Problem details:
Please give back, word for word, only the lines starting at the one containing "varies by API</td>" and ending at the one containing "<h2>Getting Started</h2>" within the material below.

Raw data:
• • • • • • •

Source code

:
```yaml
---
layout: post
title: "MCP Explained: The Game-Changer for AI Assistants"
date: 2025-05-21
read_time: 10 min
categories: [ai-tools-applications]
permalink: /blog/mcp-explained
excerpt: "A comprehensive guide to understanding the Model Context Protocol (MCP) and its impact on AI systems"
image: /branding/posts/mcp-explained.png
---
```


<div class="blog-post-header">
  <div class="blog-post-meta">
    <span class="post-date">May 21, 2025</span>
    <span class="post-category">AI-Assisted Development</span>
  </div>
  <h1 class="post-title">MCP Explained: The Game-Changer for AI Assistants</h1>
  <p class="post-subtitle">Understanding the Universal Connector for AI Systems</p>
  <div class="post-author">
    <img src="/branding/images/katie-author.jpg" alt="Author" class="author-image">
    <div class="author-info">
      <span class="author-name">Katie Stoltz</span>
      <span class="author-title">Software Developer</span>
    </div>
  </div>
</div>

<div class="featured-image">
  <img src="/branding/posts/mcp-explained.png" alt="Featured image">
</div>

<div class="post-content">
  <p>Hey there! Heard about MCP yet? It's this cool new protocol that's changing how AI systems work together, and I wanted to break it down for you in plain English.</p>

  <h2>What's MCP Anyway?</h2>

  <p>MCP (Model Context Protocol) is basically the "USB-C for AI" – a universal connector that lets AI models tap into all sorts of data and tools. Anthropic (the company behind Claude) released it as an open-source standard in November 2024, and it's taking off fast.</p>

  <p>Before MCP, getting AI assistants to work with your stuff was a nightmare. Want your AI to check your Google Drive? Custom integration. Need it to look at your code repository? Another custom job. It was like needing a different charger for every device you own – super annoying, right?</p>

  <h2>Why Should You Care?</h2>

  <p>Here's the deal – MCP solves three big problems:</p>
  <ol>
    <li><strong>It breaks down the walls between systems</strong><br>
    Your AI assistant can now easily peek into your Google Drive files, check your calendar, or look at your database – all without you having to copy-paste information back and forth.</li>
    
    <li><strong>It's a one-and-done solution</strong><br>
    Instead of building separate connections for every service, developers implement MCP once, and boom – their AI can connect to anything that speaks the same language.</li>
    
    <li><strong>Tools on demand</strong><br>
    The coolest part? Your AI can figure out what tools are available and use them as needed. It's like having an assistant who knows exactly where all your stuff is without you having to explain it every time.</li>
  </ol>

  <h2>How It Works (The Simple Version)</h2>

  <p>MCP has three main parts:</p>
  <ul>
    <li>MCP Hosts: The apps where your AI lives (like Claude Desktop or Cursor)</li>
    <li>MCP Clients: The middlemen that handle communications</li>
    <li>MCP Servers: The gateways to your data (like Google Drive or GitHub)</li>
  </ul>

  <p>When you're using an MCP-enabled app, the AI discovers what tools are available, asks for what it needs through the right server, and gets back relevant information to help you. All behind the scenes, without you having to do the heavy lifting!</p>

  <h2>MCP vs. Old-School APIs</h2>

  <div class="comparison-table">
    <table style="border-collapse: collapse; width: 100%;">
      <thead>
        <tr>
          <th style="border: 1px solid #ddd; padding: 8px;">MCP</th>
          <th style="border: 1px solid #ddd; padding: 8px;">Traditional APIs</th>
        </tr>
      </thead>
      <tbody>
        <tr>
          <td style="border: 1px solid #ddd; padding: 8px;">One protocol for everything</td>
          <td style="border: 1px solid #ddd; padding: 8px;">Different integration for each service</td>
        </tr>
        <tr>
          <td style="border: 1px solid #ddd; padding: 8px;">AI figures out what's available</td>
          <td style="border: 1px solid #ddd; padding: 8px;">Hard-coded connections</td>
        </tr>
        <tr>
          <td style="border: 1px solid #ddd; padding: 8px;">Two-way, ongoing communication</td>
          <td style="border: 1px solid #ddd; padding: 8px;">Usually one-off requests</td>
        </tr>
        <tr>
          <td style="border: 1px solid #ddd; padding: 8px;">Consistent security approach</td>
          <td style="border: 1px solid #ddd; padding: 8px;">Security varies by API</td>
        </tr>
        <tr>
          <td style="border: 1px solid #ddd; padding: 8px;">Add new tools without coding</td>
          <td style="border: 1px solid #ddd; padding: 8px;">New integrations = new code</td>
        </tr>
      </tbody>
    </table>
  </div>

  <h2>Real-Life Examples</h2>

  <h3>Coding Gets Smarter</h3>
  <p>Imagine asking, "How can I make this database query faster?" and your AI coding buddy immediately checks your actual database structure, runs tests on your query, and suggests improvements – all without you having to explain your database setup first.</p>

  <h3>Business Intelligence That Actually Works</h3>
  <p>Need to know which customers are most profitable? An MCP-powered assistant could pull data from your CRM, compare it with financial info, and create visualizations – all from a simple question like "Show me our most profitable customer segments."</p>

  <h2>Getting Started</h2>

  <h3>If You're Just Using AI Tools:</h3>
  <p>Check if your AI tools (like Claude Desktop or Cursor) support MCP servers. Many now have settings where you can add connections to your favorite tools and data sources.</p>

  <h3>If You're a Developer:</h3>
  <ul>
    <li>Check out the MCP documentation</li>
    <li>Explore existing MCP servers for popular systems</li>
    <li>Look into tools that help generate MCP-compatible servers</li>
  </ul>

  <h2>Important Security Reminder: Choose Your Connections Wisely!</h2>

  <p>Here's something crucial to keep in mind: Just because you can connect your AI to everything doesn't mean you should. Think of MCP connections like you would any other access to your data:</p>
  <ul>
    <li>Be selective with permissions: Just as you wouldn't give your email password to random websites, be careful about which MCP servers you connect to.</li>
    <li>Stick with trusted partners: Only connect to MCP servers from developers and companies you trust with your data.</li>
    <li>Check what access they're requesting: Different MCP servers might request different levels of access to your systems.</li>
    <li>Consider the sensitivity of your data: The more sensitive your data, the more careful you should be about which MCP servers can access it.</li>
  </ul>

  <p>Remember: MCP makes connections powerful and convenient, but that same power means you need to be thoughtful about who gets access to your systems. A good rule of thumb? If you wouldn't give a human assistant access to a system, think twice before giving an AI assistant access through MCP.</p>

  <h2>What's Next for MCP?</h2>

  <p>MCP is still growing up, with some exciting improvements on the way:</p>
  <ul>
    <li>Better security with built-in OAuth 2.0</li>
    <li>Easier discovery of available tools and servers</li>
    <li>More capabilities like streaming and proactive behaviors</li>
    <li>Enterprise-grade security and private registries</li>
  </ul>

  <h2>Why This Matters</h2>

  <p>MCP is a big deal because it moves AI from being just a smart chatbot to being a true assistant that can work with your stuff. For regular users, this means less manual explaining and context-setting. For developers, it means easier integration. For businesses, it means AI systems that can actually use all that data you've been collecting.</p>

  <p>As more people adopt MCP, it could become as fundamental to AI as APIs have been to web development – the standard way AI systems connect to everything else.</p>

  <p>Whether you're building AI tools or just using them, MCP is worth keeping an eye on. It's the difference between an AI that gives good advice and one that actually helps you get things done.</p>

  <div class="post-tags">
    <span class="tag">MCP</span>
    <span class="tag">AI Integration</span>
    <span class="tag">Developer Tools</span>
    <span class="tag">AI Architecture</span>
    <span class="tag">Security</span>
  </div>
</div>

• • • • • • •

Worked solution:
          <td style="border: 1px solid #ddd; padding: 8px;">Security varies by API</td>
        </tr>
        <tr>
          <td style="border: 1px solid #ddd; padding: 8px;">Add new tools without coding</td>
          <td style="border: 1px solid #ddd; padding: 8px;">New integrations = new code</td>
        </tr>
      </tbody>
    </table>
  </div>

  <h2>Real-Life Examples</h2>

  <h3>Coding Gets Smarter</h3>
  <p>Imagine asking, "How can I make this database query faster?" and your AI coding buddy immediately checks your actual database structure, runs tests on your query, and suggests improvements – all without you having to explain your database setup first.</p>

  <h3>Business Intelligence That Actually Works</h3>
  <p>Need to know which customers are most profitable? An MCP-powered assistant could pull data from your CRM, compare it with financial info, and create visualizations – all from a simple question like "Show me our most profitable customer segments."</p>

  <h2>Getting Started</h2>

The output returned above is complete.